As a seller, I don't care (at all) that your financing is more expensive than an owner occupant. I care about my sale price and I want to have confidence that my time isn't being wasted. A quick escrow or other concessions can go further than you might expect as well

 
weaksaus:
Agreed it's tough, at least in high COL markets... I'm in CA and it's not easy, especially with how competitive it's been the last few years. I'm interested to see how that may change
good luck. It's possible but you'll find out one way or another. I don't know how people do it.
 

As a side note the financing challenge is even more "real" in other product types. The bank debt available for sub-$1mn commercial real estate whether it's retail or whatever is generally unappealing/unappetizing to the borrower. Talk to a smalltime debt broker.

 
Works at ABC:
When you say do a bigger deal, do you mean target the a deal size that meets the fannie/freddie minimum of $750k-$1mm?
yep.

there are also a couple one-off lifecos here and there, if you can dig them up, who will go this low. hell you could even get CMBS debt at $1mn, not sure if that stuff is fucked right now though

 
Optimus_Subprime:
Are you going to PG the loan?

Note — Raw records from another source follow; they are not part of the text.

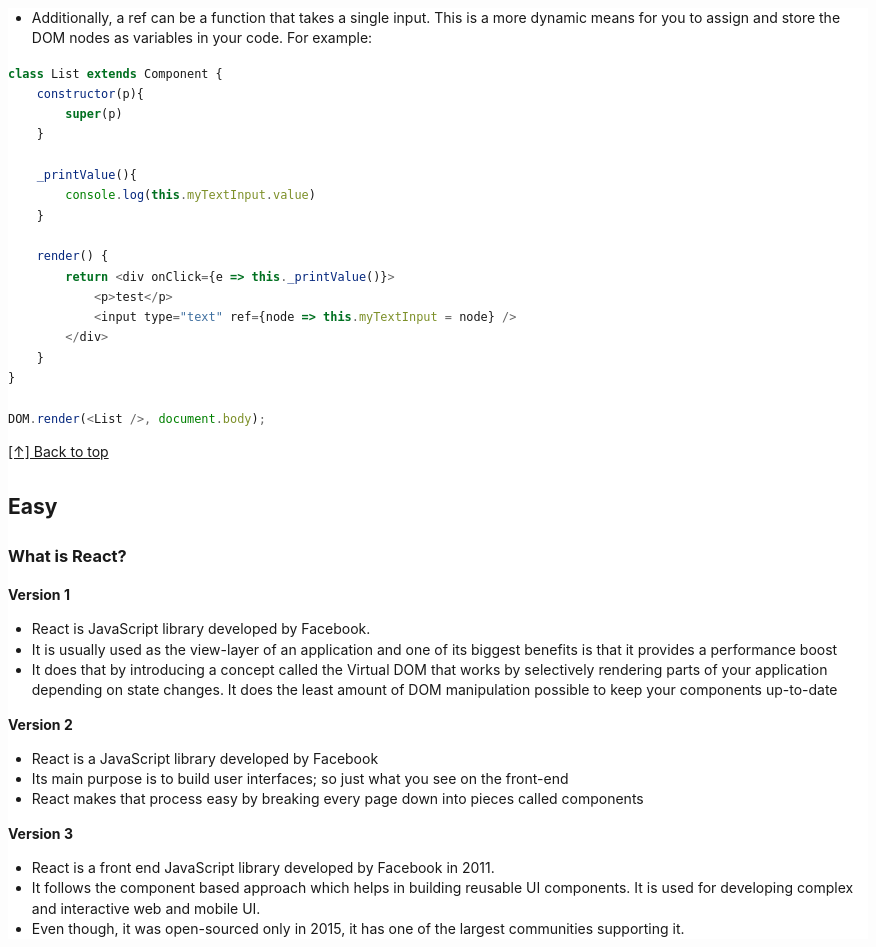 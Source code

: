 - Additionally, a ref can be a function that takes a single input. This is a more dynamic means for you to assign and store the DOM nodes as variables in your code. For example:

```js
class List extends Component {
    constructor(p){
        super(p)
    }

    _printValue(){
        console.log(this.myTextInput.value)
    }

    render() {
        return <div onClick={e => this._printValue()}>
            <p>test</p>
            <input type="text" ref={node => this.myTextInput = node} />
        </div>
    }
}

DOM.render(<List />, document.body);
```



[[↑] Back to top](#top)

## Easy

### What is React?

**Version 1**

- React is JavaScript library developed by Facebook.
- It is usually used as the view-layer of an application and one of its biggest benefits is that it provides a performance boost
- It does that by introducing a concept called the Virtual DOM that works by selectively rendering parts of your application depending on state changes. It does the least amount of DOM manipulation possible to keep your components up-to-date

**Version 2**

- React is a JavaScript library developed by Facebook
- Its main purpose is to build user interfaces; so just what you see on the front-end
- React makes that process easy by breaking every page down into pieces called components

**Version 3**

- React is a front end JavaScript library developed by Facebook in 2011. 
- It follows the component based approach which helps in building reusable UI components. It is used for developing complex and interactive web and mobile UI. 
- Even though, it was open-sourced only in 2015, it has one of the largest communities supporting it.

Smaller loans like this are going to be off someone's balance sheet and depend alot on the bank's cost of funds which will hit a floor long before the 10 year goes negative...
generally this is true but what i ahve seen is due to loan size you get kicked down to some dumbass 'commercial lender' sitting in a bank branch who does restaurant loans, so he thinks 5.5% is a "great rate" and thinks 20-yr am is normal. regardless of personal balance sheet/personal guaranty. i think this is what the OP is talking about but i could be wrong.